Mirza has some really great material here. Her point that the girls who ran away from Bethnal Green to join ISIS in Syria weren’t doing it for religion or ideology, but were just really horny and repressed teenagers is funny and to the point. And the section about her family being able to share a bus pass because of the burkas they wear takes in sexism, racism and political correctness in one fell swoop.
But although her material is great, I don’t think Mirza delivers it as well as she could have done, as it’s somewhat stilted and seems as if it it’s being read from a script.
This is a decent hour packed with ideas and clearly something Mirza feels passionately about. (LL)
Shazia Mirza: The Kardashians Made Me Do It will be at the Tricycle Theatre in London from 24 September to 3 October.
Savage is inspired by Alice Fraser’s experiences of living with and caring for her chronically ill mother. More specifically, it arises from the emotions she felt when an acquaintance assured her: “God heals.” Only a small part of the show is specifically about religion; more broadly, it is about just working out how to keep going. For Alice, a big part of that answer is laughter. Not uproarious, rolling-in-the-aisles laughter, but that which is wry and knowing, or the unexpected kind that comes from the shocking juxtaposition of pain and humour.

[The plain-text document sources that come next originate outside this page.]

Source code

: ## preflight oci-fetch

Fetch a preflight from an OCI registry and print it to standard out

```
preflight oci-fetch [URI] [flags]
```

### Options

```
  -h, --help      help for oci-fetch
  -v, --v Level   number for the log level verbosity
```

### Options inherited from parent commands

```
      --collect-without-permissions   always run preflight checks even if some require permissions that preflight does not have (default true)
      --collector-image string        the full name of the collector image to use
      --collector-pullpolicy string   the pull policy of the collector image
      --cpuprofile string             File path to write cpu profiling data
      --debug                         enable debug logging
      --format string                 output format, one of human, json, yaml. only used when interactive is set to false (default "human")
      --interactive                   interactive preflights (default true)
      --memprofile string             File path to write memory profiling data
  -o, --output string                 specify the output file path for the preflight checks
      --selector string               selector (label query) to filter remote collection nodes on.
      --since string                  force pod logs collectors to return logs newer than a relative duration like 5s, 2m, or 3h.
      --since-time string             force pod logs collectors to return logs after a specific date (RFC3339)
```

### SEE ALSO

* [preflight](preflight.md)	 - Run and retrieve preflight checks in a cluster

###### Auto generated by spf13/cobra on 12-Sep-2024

Alice Fraser is clearly a practised and talented performer. Her banjo playing and singing are particularly amusing. However, she is also nervous. When I see her perform, the audience seems warm and well-dispositioned, but throughout the hour she berates us for being “shit” and “wooden”. Having spent time trying to create an intimate space to talk about sensitive and difficult things, her attitude is counter-productive and I am self-conscious for the rest of the show, worried that I’m not laughing loudly enough or at the right places. If she was a little more confident and trusted her audience more, this could be a really special piece. (MS)
Katherine Ryan: Kathbum Until 22 August, 16:25, The Stand Comedy Club 3 & 4
Also 21:30 at the Pleasance Courtyard, 19 and 20 August
I’ve always felt a bit conflicted about Ryan ever since she took part in Let’s Dance for Comic Relief in 2013, as Nicky Minaj complete with an outfit with an enormously exaggerated bum. Getting laughs at the expense of another ethnicity’s physical characteristics seemed a bit, well, racist. Shortly into her hour at The Stand she makes a very funny joke about Taylor Swift patronising Minaj and it is obvious to me that her heart is totally in the right place and she’ll make a joke about pretty much anything.

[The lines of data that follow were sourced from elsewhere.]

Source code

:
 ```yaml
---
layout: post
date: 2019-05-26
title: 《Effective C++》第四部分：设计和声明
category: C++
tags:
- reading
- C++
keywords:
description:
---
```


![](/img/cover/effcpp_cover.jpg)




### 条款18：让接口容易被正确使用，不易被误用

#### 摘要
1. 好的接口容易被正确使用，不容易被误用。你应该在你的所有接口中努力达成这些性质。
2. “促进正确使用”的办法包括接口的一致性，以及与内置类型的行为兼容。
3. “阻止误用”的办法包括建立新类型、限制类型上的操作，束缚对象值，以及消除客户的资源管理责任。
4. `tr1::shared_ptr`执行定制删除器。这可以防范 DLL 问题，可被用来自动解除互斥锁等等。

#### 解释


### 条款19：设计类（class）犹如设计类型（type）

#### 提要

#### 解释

Ryan is very funny and generally has a sideways take on most subjects. Her material is excellent, cheerfully taking in celebrities, her family, Canada and violence against women. She also has good interaction with the audience and really holds the room.
A large section of her show focusses on a quip she made on Mock The Week, which inadvertently offended a lot of people in the Philippines and the events that progressed from that, demonstrating very clearly that inoffensive comedy is difficult to do. But, in the end, a comic’s first responsibility is to be funny and Ryan is definitely that. (LL)
Katherine Ryan: Kathbum is on tour during October, November and December.